## Task objective
Check each line of the data for the string "blog". Report how many have it, and give nothing else.

## Entries shown
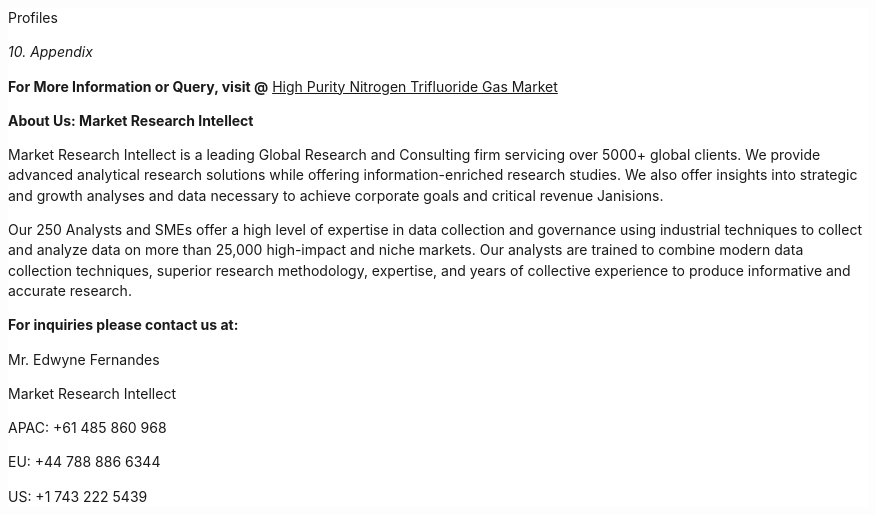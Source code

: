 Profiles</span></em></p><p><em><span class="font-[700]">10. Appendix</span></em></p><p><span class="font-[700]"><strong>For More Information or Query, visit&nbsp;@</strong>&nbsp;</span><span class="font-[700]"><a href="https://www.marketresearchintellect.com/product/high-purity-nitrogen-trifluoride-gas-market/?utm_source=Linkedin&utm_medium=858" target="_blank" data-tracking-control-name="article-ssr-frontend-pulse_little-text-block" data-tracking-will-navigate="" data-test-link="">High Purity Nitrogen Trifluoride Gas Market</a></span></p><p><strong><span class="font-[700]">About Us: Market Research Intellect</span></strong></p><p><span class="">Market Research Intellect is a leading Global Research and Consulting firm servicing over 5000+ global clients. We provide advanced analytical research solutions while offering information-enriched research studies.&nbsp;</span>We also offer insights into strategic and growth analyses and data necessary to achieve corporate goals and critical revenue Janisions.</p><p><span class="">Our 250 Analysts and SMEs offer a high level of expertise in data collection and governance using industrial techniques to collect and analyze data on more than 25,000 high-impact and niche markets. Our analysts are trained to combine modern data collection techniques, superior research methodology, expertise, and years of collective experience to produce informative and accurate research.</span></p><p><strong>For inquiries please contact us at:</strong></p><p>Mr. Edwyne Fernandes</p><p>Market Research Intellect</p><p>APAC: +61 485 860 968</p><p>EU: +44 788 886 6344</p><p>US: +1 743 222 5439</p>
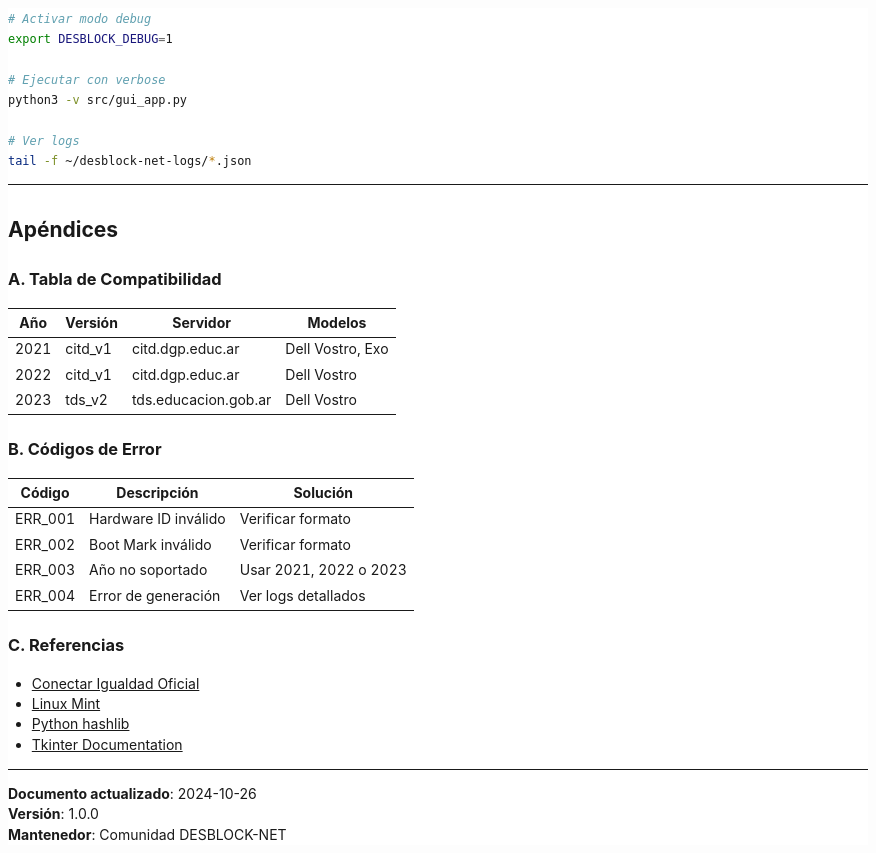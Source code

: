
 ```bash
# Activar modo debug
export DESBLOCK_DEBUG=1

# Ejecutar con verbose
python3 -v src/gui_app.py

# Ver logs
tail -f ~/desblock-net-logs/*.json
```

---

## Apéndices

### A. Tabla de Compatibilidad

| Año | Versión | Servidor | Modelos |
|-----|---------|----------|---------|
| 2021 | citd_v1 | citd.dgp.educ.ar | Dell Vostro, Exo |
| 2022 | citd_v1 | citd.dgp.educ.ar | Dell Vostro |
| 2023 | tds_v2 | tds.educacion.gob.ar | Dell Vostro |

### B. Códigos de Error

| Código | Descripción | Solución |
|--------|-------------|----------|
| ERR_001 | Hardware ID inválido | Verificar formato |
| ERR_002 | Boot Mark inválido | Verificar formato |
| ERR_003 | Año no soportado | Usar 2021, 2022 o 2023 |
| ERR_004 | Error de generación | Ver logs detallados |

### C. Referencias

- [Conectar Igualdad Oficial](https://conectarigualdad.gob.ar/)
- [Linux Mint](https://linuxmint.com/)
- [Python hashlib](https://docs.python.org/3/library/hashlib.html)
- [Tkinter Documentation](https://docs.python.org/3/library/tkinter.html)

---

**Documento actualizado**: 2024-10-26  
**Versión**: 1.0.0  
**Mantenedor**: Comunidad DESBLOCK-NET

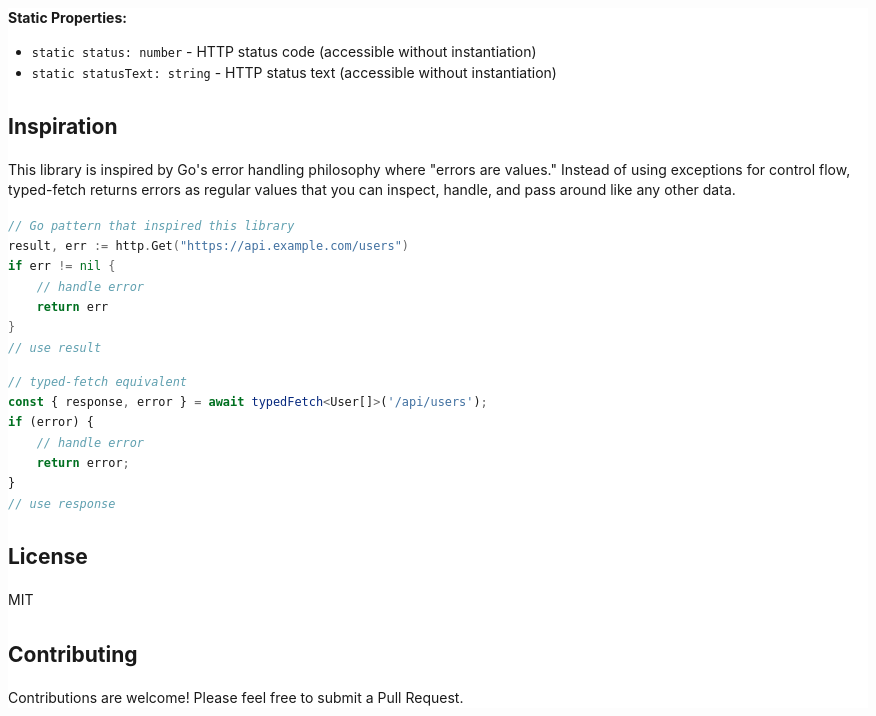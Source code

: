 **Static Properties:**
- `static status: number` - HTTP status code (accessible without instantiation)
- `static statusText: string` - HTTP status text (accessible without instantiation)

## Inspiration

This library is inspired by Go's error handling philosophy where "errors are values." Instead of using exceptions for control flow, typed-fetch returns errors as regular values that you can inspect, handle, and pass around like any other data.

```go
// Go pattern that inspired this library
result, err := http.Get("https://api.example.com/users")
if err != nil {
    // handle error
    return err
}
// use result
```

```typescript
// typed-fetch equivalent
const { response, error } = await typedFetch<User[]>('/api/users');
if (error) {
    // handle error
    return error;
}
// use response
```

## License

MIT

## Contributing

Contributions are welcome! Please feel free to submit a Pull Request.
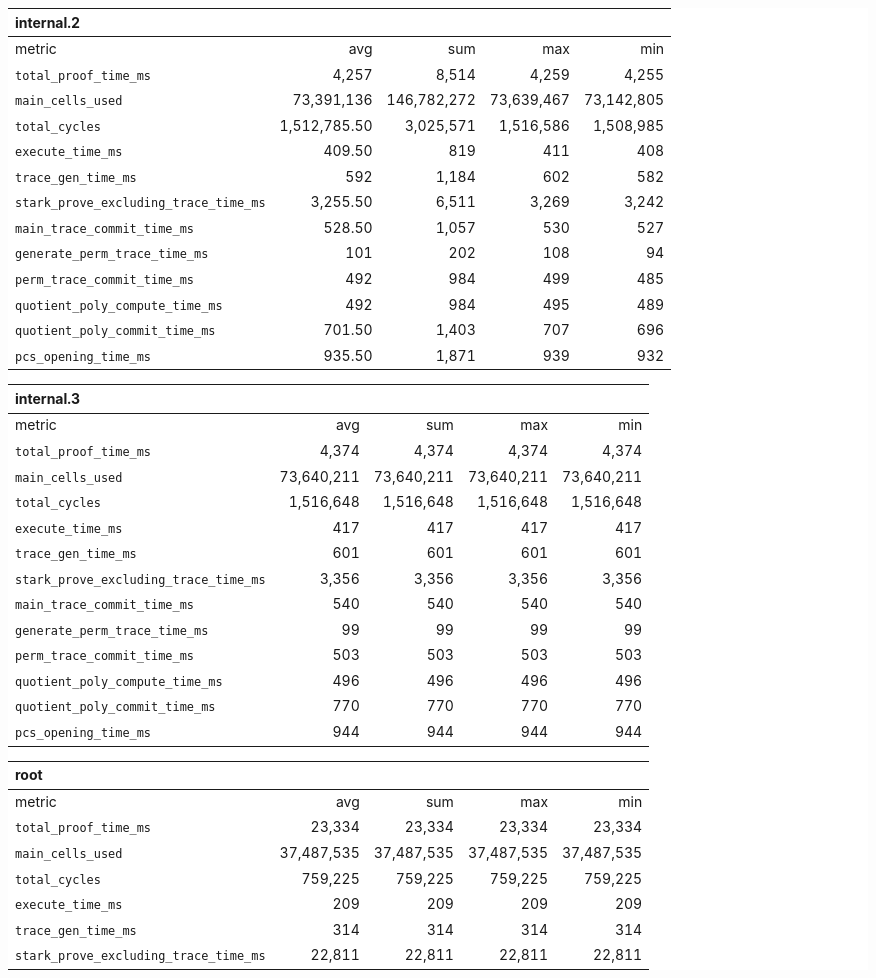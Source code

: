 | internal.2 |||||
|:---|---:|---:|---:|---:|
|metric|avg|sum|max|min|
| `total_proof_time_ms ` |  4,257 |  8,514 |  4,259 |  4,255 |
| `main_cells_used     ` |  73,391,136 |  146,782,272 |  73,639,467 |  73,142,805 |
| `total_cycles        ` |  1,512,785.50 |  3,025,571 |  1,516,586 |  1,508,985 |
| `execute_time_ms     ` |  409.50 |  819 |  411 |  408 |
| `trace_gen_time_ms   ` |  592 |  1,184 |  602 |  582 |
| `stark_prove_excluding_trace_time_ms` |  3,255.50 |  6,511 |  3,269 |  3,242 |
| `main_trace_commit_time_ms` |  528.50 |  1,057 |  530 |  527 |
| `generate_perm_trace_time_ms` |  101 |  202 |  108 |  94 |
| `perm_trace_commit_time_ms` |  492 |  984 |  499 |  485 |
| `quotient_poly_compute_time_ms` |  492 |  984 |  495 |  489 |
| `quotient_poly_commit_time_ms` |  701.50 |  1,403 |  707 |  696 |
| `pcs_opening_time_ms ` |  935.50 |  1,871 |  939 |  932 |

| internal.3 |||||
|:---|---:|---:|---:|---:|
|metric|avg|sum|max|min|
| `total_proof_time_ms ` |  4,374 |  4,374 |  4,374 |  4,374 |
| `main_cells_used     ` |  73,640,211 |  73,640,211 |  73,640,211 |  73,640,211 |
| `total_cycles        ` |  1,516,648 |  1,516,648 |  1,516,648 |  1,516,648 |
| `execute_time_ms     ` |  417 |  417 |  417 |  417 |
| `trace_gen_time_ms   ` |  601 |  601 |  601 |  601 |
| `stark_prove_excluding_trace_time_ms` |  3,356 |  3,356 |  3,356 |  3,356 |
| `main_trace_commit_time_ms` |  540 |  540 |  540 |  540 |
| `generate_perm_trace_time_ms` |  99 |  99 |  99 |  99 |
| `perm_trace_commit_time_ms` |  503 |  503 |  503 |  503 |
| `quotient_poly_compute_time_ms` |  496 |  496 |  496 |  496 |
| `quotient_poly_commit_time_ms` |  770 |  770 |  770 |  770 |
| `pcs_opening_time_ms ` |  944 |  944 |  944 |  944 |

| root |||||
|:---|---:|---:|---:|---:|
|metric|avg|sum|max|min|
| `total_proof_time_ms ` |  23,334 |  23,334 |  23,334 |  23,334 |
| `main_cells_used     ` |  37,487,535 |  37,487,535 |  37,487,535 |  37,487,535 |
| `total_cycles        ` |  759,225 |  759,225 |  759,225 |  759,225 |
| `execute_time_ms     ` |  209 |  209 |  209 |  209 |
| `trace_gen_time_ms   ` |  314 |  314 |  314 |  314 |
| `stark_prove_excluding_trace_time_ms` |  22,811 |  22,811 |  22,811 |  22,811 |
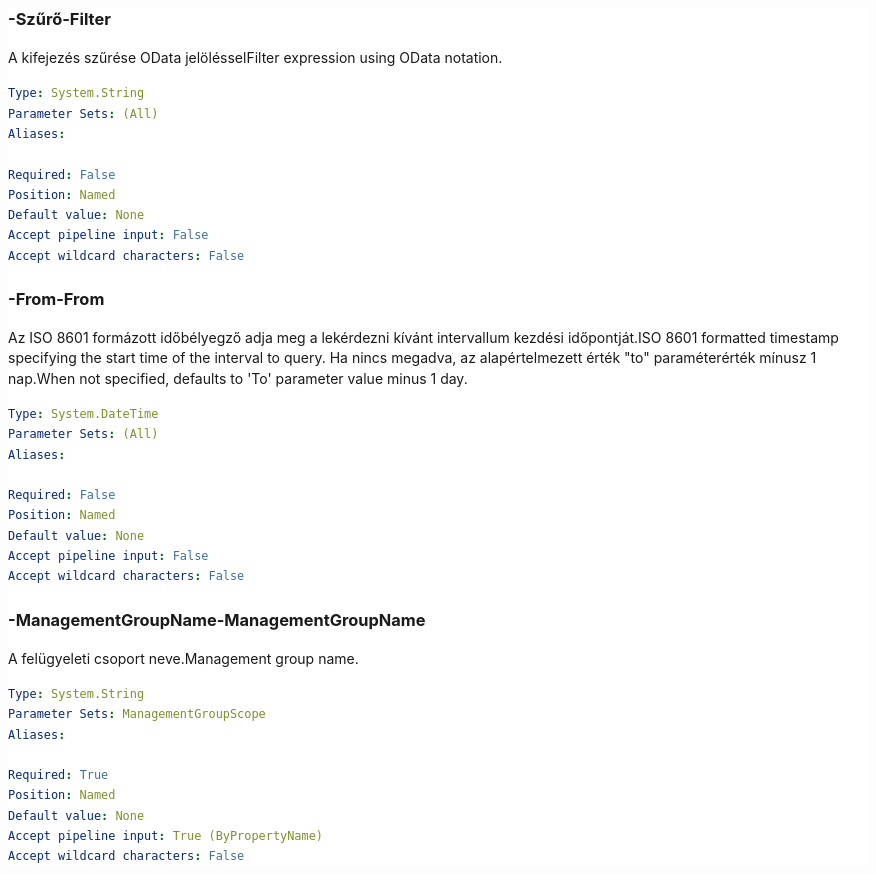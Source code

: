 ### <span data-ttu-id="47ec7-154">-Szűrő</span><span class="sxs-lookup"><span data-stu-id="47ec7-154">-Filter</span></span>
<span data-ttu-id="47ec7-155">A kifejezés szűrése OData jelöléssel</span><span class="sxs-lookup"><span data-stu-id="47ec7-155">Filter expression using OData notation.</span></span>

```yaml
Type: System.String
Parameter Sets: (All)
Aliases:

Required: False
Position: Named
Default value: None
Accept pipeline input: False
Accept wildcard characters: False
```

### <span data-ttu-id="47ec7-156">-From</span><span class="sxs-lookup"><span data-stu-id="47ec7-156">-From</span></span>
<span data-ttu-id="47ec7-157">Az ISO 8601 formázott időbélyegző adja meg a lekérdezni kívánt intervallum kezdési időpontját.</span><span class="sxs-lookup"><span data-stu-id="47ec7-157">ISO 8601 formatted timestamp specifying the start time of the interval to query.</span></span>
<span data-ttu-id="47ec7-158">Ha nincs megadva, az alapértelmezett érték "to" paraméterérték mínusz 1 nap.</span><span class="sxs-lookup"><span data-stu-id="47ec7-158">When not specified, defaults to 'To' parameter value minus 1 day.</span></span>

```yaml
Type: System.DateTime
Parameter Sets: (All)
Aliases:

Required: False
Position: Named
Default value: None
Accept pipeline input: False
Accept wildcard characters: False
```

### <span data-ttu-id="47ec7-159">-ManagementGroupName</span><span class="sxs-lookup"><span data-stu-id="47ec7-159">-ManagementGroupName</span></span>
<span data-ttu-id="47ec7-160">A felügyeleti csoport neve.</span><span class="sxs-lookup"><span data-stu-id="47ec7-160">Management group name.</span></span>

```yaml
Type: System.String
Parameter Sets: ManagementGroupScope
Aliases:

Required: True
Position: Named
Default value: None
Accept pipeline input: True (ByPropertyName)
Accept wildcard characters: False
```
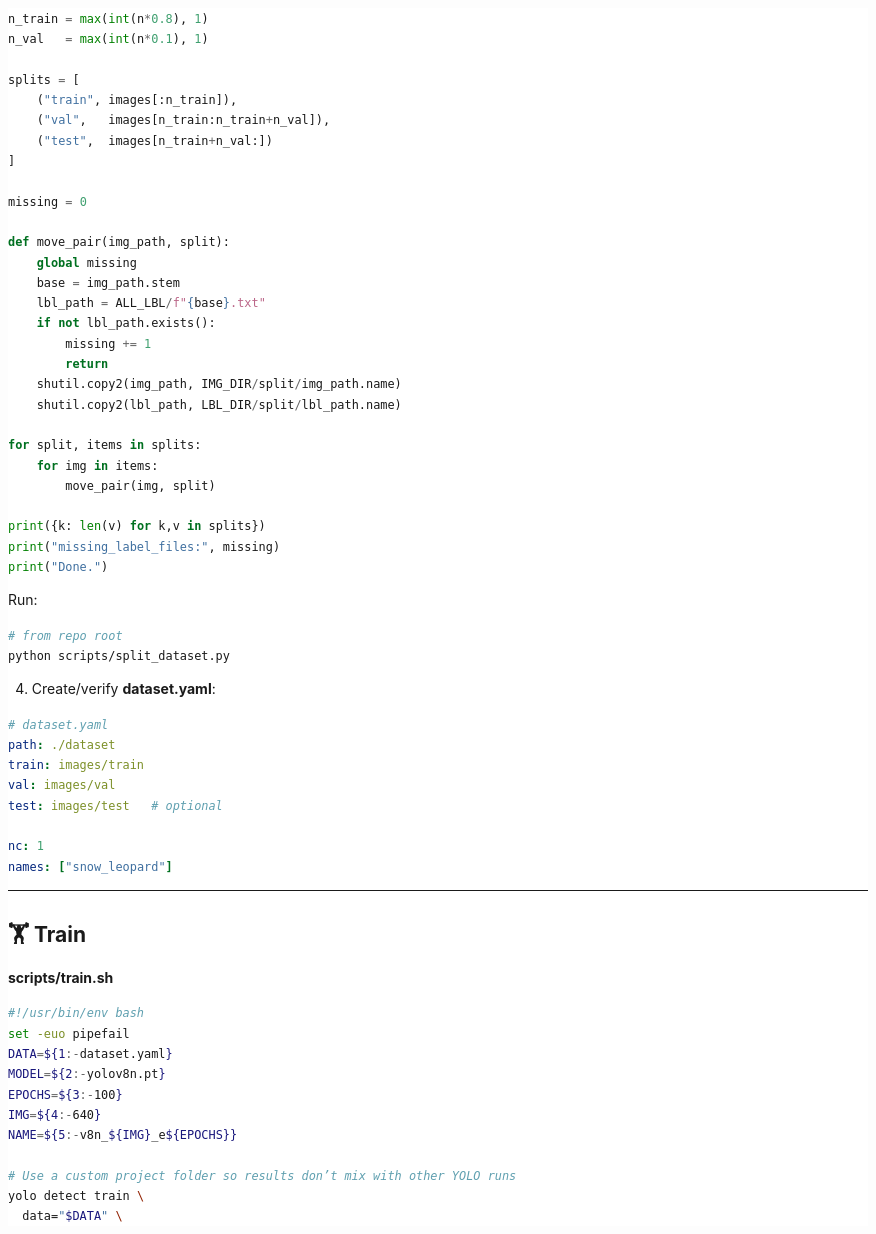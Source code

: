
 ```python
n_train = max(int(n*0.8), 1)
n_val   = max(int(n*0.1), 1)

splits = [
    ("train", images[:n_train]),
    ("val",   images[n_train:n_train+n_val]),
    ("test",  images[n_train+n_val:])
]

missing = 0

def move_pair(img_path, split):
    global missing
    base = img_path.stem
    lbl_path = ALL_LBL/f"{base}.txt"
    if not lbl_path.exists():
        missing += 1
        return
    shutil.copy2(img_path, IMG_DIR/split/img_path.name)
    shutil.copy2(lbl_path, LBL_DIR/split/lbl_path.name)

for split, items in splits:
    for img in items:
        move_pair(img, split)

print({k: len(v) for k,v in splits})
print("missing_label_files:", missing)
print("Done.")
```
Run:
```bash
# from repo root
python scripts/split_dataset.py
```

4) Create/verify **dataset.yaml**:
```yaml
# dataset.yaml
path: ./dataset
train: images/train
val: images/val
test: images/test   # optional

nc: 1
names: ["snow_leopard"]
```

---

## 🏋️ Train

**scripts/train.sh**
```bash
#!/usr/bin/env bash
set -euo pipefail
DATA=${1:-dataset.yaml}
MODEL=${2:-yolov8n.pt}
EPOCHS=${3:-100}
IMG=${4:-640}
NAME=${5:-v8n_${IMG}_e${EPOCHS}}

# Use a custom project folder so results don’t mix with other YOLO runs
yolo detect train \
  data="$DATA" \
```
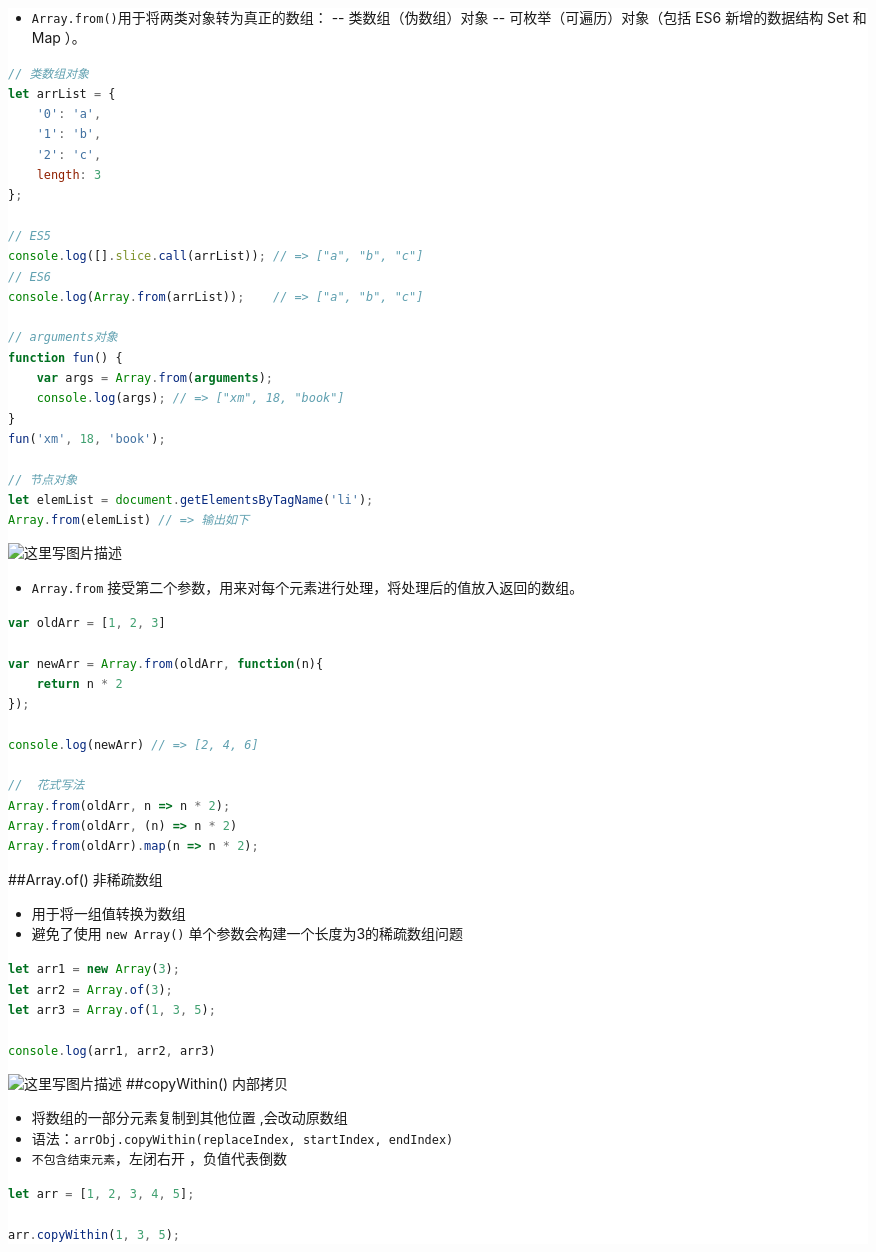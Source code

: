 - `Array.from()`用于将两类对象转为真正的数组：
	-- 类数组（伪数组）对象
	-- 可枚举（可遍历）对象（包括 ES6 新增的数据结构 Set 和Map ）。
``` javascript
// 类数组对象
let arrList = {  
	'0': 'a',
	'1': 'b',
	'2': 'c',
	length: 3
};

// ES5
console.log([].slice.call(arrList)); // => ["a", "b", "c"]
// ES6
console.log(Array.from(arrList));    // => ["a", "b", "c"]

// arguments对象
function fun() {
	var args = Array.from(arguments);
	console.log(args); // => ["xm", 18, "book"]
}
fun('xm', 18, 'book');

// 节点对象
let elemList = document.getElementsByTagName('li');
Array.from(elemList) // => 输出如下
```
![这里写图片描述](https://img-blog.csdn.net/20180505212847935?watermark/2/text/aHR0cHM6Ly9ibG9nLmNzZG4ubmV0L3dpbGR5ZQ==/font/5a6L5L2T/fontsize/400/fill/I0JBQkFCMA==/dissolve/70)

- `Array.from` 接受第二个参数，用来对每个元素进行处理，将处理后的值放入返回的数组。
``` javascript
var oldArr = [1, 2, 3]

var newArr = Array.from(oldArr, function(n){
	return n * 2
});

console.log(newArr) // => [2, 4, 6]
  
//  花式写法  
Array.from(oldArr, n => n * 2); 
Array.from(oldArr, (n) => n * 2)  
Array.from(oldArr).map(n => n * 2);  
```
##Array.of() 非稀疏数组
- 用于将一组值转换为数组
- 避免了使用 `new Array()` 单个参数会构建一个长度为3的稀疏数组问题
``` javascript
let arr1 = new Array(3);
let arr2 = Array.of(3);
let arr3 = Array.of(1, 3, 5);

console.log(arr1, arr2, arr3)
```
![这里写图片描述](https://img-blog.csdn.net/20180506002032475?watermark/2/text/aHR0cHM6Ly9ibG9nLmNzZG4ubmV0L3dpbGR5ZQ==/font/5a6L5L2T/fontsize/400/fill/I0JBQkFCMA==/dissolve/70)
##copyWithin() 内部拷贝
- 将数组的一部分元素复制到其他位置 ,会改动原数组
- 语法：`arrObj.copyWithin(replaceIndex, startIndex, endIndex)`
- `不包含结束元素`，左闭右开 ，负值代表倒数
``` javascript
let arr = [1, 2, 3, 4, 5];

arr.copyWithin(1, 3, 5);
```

## Exercise answer
2